In violation of the function of the vagus nerve, especially with bilateral partial damage, a number of severe disorders can occur, such as swallowing disorders, voice changes (nasality, dysphonia, aphonia); there is a series severe violations from the cardiovascular and respiratory systems. With full you-

If the function of the vagus nerve is turned off, death may occur due to paralysis of the heart and respiratory activity.

XI pair - accessory nerve, is a motor nerve. Its nuclei are located in the spinal cord and medulla oblongata. The fibers of this nerve innervate the muscles of the neck and shoulder girdle, in connection with which such movements as turning the head, raising the shoulders, bringing the shoulder blades to the spine are carried out.

With damage to the accessory nerve, atrophic paralysis of these muscles develops, as a result of which it is difficult to turn the head, the shoulder is lowered. Nerve irritation can cause tonic convulsions. neck muscles, causing the head to be forcibly tilted to the side (torticollis). Clonic spasm in these muscles (bilateral) causes violent nodding movements.

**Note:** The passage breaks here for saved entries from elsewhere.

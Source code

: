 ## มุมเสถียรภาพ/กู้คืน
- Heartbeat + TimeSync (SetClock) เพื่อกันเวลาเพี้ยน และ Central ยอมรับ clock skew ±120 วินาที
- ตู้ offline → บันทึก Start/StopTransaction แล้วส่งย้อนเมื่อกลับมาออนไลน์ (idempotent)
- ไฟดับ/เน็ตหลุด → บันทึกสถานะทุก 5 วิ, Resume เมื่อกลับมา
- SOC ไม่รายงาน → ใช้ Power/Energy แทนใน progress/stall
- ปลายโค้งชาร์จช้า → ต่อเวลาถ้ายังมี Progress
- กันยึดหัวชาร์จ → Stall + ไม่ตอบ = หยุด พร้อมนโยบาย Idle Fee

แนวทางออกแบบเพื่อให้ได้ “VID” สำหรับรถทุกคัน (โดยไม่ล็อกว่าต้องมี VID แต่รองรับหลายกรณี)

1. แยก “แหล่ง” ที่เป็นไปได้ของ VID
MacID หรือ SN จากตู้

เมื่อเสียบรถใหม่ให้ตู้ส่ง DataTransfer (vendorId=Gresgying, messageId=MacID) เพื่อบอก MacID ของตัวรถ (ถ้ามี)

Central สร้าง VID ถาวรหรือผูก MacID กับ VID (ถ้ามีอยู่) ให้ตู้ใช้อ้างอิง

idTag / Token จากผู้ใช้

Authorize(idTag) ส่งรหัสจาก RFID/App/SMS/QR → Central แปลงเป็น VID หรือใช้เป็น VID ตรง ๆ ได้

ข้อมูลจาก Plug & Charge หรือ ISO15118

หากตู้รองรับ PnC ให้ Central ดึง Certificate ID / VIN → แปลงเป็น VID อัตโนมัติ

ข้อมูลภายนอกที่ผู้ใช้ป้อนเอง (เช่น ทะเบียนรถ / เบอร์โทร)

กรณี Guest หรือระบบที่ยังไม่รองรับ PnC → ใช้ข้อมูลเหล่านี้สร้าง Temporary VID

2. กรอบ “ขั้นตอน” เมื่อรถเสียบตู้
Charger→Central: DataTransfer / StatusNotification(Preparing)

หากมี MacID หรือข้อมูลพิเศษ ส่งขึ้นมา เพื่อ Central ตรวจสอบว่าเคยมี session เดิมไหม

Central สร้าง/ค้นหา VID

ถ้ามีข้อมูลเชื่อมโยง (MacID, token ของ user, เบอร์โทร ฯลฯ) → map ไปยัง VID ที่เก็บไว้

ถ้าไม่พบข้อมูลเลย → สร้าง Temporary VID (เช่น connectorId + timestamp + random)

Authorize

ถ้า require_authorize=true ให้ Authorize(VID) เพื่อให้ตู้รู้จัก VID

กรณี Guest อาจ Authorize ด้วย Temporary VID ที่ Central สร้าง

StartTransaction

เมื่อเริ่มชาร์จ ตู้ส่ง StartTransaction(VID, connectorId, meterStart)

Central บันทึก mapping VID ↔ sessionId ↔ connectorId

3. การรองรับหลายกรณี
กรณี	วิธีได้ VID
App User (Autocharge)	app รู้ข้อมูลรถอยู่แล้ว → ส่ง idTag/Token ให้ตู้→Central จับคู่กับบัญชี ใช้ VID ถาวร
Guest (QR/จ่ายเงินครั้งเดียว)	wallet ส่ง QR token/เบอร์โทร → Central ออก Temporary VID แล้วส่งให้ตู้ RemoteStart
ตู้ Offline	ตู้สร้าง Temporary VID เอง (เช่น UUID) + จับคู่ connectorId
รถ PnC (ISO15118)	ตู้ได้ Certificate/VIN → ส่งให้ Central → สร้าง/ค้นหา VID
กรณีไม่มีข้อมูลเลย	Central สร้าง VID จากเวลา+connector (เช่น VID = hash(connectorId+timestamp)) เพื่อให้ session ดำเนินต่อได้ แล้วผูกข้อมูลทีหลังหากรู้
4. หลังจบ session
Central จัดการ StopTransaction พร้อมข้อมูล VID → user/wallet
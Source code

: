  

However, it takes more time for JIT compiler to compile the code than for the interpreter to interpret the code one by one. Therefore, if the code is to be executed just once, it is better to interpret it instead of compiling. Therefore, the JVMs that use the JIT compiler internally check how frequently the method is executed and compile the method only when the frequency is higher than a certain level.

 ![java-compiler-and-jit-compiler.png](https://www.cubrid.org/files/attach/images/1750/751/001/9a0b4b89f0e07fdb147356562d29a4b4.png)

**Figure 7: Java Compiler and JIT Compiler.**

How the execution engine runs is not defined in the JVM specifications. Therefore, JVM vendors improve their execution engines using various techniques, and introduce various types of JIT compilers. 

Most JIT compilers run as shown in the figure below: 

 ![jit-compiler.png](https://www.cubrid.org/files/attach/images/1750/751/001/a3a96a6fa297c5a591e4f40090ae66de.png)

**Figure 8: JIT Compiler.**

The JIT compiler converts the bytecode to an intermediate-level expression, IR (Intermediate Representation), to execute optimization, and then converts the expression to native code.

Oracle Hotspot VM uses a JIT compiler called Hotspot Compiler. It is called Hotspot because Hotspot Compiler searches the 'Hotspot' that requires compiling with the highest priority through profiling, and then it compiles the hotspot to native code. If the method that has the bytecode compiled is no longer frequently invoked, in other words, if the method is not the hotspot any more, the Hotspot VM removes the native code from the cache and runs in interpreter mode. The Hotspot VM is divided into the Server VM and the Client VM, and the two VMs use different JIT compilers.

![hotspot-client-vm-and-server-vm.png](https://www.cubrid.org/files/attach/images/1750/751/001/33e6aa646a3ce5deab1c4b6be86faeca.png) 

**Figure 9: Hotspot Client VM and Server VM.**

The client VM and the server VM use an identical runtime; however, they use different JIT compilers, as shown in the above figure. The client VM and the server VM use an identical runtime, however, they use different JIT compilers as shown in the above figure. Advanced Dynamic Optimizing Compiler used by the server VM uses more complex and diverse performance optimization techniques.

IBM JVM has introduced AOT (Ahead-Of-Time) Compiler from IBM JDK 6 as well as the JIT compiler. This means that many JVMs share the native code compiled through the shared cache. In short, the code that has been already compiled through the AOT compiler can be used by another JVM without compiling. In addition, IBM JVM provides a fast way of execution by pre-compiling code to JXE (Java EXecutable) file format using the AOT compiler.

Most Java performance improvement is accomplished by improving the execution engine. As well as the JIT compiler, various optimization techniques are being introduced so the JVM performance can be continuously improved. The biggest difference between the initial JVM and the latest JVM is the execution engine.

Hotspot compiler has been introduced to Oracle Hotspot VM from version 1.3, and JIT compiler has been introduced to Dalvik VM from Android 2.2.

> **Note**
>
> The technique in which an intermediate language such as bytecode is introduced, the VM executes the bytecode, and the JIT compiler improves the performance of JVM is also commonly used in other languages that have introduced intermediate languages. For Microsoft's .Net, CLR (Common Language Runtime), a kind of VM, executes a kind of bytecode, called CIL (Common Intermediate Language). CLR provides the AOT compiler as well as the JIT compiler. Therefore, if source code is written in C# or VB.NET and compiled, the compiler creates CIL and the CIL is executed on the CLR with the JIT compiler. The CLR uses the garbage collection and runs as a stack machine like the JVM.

XII pair - hypoglossal nerve. These are the motor nerves of the tongue. The fibers start from the nucleus located at the bottom of the rhomboid fossa. Fibers of the XII pair innervate the muscles of the tongue, giving it maximum flexibility and mobility. With damage to the hypoglossal nerve, atrophic phenomena can develop in the muscles of the tongue, its ability to move is weakened, which is necessary to perform the speech function and the function of eating. In such cases, speech becomes unclear, it becomes impossible to pronounce complex words. With bilateral damage to the hypoglossal nerve, anarthria develops. A typical picture of speech and phonation disorders is observed with a combined lesion of the IX, X and XII pairs of nerves, known as bulbar palsy. In these cases, the nuclei of the medulla oblongata or the roots and nerves extending from them are affected. There is paralysis of the tongue, severe speech disorders, as well as swallowing disorders, choking, liquid food pours out through the nose, the voice becomes nasal. Such paralysis is accompanied by muscle atrophy and bears all the signs of peripheral paralysis. More often there are cases of lesions of the central pathway (cortical-bulbar). In childhood, with bilateral lesions of the cortico-bulbar tract, for example, after suffering parainfectious encephalitis, phenomena develop that are outwardly similar to bulbar palsy, but differ in the nature of localization. Since this paralysis is central, there is no muscle atrophy. This type of disorder is known as pseudobulbar palsy.